**PROBLEM STATEMENT**.
Apart from the images, every record here needs to be copied exactly.

**INPUT RECORDS**.
_ _ _

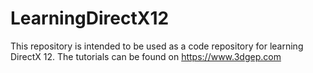 # LearningDirectX12
This repository is intended to be used as a code repository for learning DirectX 12. The tutorials can be found on https://www.3dgep.com
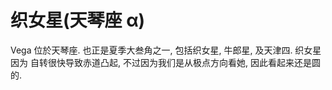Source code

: # 织女星(天琴座 α)

Vega 位於天琴座. 也正是夏季大叁角之一, 包括织女星, 牛郎星, 及天津四. 织女星因为
自转很快导致赤道凸起, 不过因为我们是从极点方向看她, 因此看起来还是圆的.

_ _ _

**TASK RESULT**.
 # LearningDirectX12
This repository is intended to be used as a code repository for learning DirectX 12. The tutorials can be found on https://www.3dgep.com
Source code

: # 织女星(天琴座 α)

Vega 位於天琴座. 也正是夏季大叁角之一, 包括织女星, 牛郎星, 及天津四. 织女星因为
自转很快导致赤道凸起, 不过因为我们是从极点方向看她, 因此看起来还是圆的.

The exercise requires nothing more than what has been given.